Flüchtlingspolitik: Die EU zerlegt sich im Asylstreit ganz allein

Die Flüchtlingspolitik schreit nach einem simplen Dreiklang. Doch von Solidarität ist nicht viel zu spüren. Das zeigt sich auch an Horst Seehofer. Ein Kommentar.

Ein Kommentar von Albrecht Meier

Europa hilf! Dieses Stoßgebet kann man sprechen, wenn man sieht, welchen politischen Sprengstoff die Flüchtlingsfrage für fast jede Regierung in der EU bereithält. Nur ein paar Beispiele: In Deutschland entzweien sich CDU und CSU. In Frankreich und Italien streiten sich Präsident Macron und der Innenminister Salvini von der rechtsextremen Regierungspartei Lega in Macho-Manier über die Aufnahme der Menschen vom Flüchtlingsschiff „Aquarius“. In Österreich geht Bundespräsident Van der Bellen mit der konservativ-rechtspopulistischen Regierung in den Clinch, die eine Kürzung der finanziellen Mindestsicherung für Flüchtlinge plant.
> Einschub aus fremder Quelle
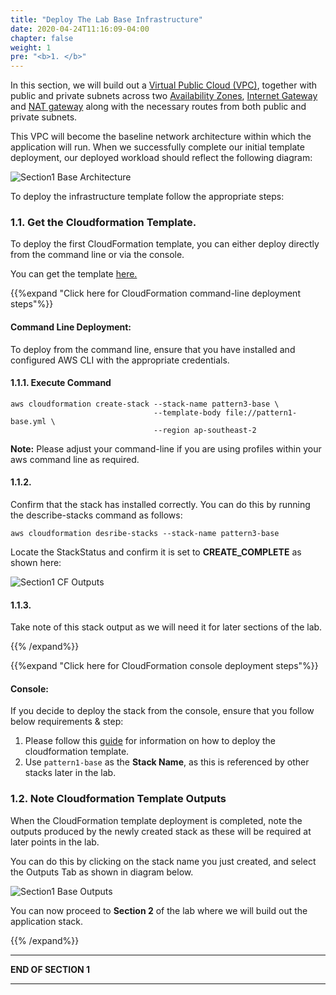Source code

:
 ```yaml
---
title: "Deploy The Lab Base Infrastructure"
date: 2020-04-24T11:16:09-04:00
chapter: false
weight: 1
pre: "<b>1. </b>"
---
```


In this section, we will build out a [Virtual Public Cloud (VPC)](https://docs.aws.amazon.com/vpc/latest/userguide/what-is-amazon-vpc.html), together with public and private subnets across two [Availability Zones](https://docs.aws.amazon.com/AWSEC2/latest/UserGuide/using-regions-availability-zones.html), [Internet Gateway](https://docs.aws.amazon.com/vpc/latest/userguide/VPC_Internet_Gateway.html) and [NAT gateway](https://docs.aws.amazon.com/vpc/latest/userguide/vpc-nat-gateway.html) along with the necessary routes from both public and private subnets. 

This VPC will become the baseline network architecture within which the application will run. When we successfully complete our initial template deployment, our deployed workload should reflect the following diagram:

![Section1 Base Architecture](/Security/300_Autonomous_Monitoring_Of_Cryptographic_Activity_With_KMS/Images/section1/section1-pattern1-base-architecture.png)

To deploy the infrastructure template follow the appropriate steps: 

### 1.1. Get the Cloudformation Template.

To deploy the first CloudFormation template, you can either deploy directly from the command line or via the console. 

You can get the template [here.](/Security/300_Autonomous_Monitoring_Of_Cryptographic_Activity_With_KMS/Code/templates/section1/pattern1-base.yml "Section1 template")

{{%expand "Click here for CloudFormation command-line deployment steps"%}}

#### Command Line Deployment:

To deploy from the command line, ensure that you have installed and configured AWS CLI with the appropriate credentials.

#### 1.1.1. Execute Command
  
  
```
aws cloudformation create-stack --stack-name pattern3-base \
                                --template-body file://pattern1-base.yml \
                                --region ap-southeast-2 
```
**Note:** Please adjust your command-line if you are using profiles within your aws command line as required.


#### 1.1.2. 

Confirm that the stack has installed correctly. You can do this by running the describe-stacks command as follows:

```
aws cloudformation desribe-stacks --stack-name pattern3-base 
```

Locate the StackStatus and confirm it is set to **CREATE_COMPLETE** as shown here:

![Section1 CF Outputs](/Security/300_Autonomous_Patching_With_EC2_Image_Builder_and_Systems_Manager/Images/section1/section1-pattern3-cloudformation-output.png)
  
#### 1.1.3. 

Take note of this stack output as we will need it for later sections of the lab.

{{% /expand%}}

{{%expand "Click here for CloudFormation console deployment steps"%}}
#### Console:

If you decide to deploy the stack from the console, ensure that you follow below requirements & step:

  1. Please follow this [guide](https://docs.aws.amazon.com/AWSCloudFormation/latest/UserGuide/cfn-console-create-stack.html) for information on how to deploy the cloudformation template.
  2. Use `pattern1-base` as the **Stack Name**, as this is referenced by other stacks later in the lab.


### 1.2. Note Cloudformation Template Outputs

When the CloudFormation template deployment is completed, note the outputs produced by the newly created stack as these will be required at later points in the lab.

You can do this by clicking on the stack name you just created, and select the Outputs Tab as shown in diagram below.


![Section1 Base Outputs](/Security/300_Autonomous_Patching_With_EC2_Image_Builder_and_Systems_Manager/Images/section1/section1-pattern3-outputs.png)


You can now proceed to **Section 2** of the lab where we will build out the application stack.

{{% /expand%}}



___
**END OF SECTION 1**
___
Die Gemeinschaft ist kaum weiter als im Jahr 2015

All dies schreit nach einer europaweiten Regelung, die auf einen simplen Dreiklang hinausläuft: gemeinsame Bekämpfung der Fluchtursachen, Begrenzung der Flüchtlingszahlen an den EU-Außengrenzen, Solidarität unter den EU-Staaten. Aber was die Bewältigung des Problems anbelangt, so ist die Europäische Union kaum weiter als 2015. Schon damals war klar: Wenn es eine Krise gibt, die ein solidarisches europäisches Handeln erzwingt, dann diese.

Fast drei Jahre nach dem Höhepunkt der Krise, die von Kanzlerin Merkel die Aufnahme der in Ungarn festsitzenden Flüchtlinge erforderte, streitet sich die Gemeinschaft weiter. Wie können einerseits geordnete Asylverfahren in Ankunftsländern wie Italien und Griechenland sichergestellt und andererseits eben jene Länder entlastet werden?

Dass die Flüchtlingszahlen nicht zuletzt dank der Vereinbarung mit der Türkei seit September 2015 gesunken sind, macht es nicht besser. Denn die EU droht sich weiterhin in einer elementaren Zukunftsfrage – was die Frage der Migration zweifellos ist – zu zerlegen. Man könnte auch sagen: US-Präsident Trump hat es gar nicht nötig, die EU zu spalten. Das erledigen ihre Mitgliedstaaten schon selbst.

Das Risiko für die EU besteht in einer Seehoferschen Nebendiplomatie

Das Risiko, das für die EU von der Krise zwischen CDU und CSU ausgeht, besteht angesichts der gesunkenen Flüchtlingszahlen weniger in den vom Innenminister Seehofer forcierten Zurückweisungen an der deutsch-österreichischen Grenze. Die Bedrohung für die EU – und für Kanzlerin Merkel – liegt nicht so sehr im Dominoeffekt, den Zurückweisungen für Länder wie Italien zweifellos zur Folge hätten. Die Gefahr ist eher politischer Natur, nämlich in Form einer Seehoferschen Nebendiplomatie in Flüchtlingsfragen, die auf unterschiedliche Bündnispartner wie den italienischen Innenminister Salvini, Ungarns Regierungschef Orban und Österreichs Kanzler Kurz setzt.

Natürlich wäre es naiv zu glauben, dass eine europäische Lösung im Flüchtlingsdilemma inzwischen ohne Politiker wie Orban und Kurz gefunden werden kann, die ihren politischen Erfolg auch der gärenden Frage zu verdanken haben, wie mit der Zuwanderung im Allgemeinen und dem Islam im Besonderen umzugehen ist.

Überließe man aber allein ihnen das Feld, unterläge man dem Irrglauben, dass Stimmungsmache gegen Migranten als Wahlkampfrezept ausreicht und eine komplette Abschottung gegen Migranten möglich ist. Den Vorwurf, wie es angehen kann, dass sich einzelne Länder in der EU bei der Flüchtlingshilfe in jeder Hinsicht davonstehlen, muss sich vor allem Orban gefallen lassen. Und Merkel ist weiter gefragt, um Hardliner wie Orban in die Schranken zu weisen.